Note that this reply contains terms such as "prediction" and "chances
are" and "stack the deck". Common terms for games of chance. Open
mating is a crap shoot! You can intervene to improve your odds, but
in open mating there are no guarantees. Closed mating areas offer
better odds, but I am often skeptical of claimes of closed mating
areas. How can one be sure that a mating area is closed? Brother
Adam referred to closed mating areas as defined by geographical
features (mountain ranges, seas, oceans, ...). A breeder in Vermont
claims a closed mating area based on a large lake to his east and
mountains on the other three sides. However he cannot guarantee that
his closed area is not polluted by a local beekeeper who may import
an exotic queen. Neither is he sure of the feral population (if
there is a feral population left). Furthermore, if an area is truely
closed then inbreeding becomes a concern.
So, the long answer is that you can expect at best a reprieve.
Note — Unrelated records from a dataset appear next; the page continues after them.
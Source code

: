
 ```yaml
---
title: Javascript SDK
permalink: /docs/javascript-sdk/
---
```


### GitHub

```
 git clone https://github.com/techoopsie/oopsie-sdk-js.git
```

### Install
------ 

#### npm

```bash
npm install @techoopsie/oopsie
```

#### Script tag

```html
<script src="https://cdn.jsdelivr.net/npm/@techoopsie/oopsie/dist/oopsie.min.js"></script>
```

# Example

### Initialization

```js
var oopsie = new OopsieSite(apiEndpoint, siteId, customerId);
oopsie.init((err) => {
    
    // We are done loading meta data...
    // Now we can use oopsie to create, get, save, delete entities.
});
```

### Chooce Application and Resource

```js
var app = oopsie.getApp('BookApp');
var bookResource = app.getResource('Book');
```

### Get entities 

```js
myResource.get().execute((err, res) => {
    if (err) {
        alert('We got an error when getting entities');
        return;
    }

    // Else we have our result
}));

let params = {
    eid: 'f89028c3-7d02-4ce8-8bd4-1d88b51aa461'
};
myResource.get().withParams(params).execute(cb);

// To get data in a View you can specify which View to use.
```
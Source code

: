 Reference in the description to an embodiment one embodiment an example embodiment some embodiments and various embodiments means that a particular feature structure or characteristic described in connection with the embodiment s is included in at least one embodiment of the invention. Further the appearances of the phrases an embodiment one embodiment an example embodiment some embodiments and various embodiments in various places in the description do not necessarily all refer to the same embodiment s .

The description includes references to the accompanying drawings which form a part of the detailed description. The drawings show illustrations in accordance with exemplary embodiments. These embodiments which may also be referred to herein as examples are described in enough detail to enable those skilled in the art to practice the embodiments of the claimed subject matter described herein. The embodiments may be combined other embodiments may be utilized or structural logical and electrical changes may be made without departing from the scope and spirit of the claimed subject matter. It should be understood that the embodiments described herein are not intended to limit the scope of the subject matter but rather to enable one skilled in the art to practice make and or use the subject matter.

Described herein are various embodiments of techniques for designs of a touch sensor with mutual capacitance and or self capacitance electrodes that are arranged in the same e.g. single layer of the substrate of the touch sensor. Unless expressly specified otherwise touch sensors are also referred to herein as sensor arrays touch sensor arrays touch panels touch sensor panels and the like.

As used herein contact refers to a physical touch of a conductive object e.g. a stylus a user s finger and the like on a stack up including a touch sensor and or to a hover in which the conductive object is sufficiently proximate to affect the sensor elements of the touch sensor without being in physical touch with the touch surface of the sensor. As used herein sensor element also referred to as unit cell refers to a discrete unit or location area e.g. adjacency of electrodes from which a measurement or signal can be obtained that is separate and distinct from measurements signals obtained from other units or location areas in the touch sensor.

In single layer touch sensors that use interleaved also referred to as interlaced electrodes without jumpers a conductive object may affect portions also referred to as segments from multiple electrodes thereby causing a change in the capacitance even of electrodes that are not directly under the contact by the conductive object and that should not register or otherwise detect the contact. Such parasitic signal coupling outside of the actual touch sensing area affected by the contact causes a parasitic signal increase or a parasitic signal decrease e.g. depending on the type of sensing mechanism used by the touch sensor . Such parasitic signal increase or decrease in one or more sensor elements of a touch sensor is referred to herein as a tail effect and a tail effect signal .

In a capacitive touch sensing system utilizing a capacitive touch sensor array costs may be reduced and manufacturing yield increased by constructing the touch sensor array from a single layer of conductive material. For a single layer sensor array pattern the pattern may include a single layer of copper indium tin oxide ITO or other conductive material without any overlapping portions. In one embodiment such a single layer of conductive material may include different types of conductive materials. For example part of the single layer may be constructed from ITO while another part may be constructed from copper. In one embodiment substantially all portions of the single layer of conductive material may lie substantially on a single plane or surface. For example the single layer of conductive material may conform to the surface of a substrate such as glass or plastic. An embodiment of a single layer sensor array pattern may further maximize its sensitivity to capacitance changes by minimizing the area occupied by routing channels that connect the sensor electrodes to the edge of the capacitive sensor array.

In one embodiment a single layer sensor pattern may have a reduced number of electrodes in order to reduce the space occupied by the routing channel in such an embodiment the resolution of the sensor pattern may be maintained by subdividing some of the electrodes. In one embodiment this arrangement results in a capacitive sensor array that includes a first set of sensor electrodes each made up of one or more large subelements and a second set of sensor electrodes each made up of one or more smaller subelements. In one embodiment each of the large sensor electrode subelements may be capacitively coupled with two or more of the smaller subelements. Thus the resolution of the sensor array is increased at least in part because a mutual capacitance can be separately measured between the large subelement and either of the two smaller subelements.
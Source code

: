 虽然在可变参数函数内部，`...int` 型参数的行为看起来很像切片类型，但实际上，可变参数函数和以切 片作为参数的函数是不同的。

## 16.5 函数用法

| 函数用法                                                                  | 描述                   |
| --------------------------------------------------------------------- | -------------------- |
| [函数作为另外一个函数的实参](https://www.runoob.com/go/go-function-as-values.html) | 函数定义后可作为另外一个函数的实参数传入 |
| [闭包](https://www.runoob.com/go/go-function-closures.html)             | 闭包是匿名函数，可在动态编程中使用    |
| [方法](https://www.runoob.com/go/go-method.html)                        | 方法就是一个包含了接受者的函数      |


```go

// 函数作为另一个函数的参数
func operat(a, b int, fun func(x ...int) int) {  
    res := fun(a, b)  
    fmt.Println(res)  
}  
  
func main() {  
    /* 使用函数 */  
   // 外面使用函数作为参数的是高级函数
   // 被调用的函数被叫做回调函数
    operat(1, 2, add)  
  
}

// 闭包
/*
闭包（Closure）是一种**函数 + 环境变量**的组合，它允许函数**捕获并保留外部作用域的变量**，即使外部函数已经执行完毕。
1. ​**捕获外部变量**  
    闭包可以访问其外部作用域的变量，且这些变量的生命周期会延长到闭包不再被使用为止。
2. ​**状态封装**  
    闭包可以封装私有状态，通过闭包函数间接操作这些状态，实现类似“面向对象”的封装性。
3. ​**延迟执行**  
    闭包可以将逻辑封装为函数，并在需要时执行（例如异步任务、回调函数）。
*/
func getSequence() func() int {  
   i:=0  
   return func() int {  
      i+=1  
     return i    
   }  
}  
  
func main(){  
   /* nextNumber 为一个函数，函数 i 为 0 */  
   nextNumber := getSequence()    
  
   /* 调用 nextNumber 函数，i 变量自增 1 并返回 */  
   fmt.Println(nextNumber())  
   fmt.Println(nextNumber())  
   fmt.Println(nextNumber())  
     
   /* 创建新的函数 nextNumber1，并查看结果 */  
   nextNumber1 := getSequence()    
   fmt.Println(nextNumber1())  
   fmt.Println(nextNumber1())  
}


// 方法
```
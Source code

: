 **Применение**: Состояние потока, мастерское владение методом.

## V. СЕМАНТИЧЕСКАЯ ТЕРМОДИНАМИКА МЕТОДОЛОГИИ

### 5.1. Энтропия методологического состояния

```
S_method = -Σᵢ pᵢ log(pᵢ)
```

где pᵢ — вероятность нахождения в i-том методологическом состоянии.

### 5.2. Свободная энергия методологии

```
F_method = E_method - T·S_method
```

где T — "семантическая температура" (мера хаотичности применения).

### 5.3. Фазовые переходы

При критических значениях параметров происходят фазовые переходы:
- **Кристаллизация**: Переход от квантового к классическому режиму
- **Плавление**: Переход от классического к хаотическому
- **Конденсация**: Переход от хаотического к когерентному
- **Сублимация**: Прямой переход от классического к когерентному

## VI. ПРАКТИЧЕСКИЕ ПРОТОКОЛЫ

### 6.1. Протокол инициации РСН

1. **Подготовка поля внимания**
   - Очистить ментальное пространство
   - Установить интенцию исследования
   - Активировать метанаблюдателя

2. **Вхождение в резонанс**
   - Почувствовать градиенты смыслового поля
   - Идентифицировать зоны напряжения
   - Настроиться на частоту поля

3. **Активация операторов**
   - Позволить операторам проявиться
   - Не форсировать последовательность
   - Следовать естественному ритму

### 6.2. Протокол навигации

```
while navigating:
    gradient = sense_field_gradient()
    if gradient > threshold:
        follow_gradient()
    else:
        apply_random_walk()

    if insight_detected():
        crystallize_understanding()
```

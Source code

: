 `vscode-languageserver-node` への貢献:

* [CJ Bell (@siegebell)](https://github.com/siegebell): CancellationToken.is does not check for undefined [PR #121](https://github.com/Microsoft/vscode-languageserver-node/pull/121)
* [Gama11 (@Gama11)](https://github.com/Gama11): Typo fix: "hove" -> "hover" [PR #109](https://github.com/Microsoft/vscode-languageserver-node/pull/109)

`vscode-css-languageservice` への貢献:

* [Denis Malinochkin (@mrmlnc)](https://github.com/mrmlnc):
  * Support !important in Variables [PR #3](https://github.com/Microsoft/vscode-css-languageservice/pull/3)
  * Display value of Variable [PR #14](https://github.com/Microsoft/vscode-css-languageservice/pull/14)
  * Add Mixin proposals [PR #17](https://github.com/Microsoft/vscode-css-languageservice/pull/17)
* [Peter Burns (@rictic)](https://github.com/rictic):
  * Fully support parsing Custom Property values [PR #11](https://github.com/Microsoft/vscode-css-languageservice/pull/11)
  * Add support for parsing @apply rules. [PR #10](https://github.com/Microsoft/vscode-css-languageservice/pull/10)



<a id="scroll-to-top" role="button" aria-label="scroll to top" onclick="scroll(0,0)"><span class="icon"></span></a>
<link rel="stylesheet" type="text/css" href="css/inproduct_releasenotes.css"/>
However, you can take steps to increase chances that your reversion
is towards the gentle side. Cull your aggressive stock. The
fewer aggressive drones in your mating area the more likely
gentle genes will prevail. Encourage your neighboring
beekeepers to do the same (cull aggressive stock, requeen with
gentler stock). Stack the deck. If you end up with nasty new
queens, don't tolerate, liquidate! If you and your neighbors keep
this up, in a decade or so you might have an open mating area where
gentle genes prevail (and even then you'll get an occasional nasty
hive). If this is too much time and effort, get on a regular program
of requeening with stock from a producer breeder who produces a
quality product (gentle queens).
Aaron Morris - thinking the more I learn about queen breeding the
less I mind paying a good price for a good
queen.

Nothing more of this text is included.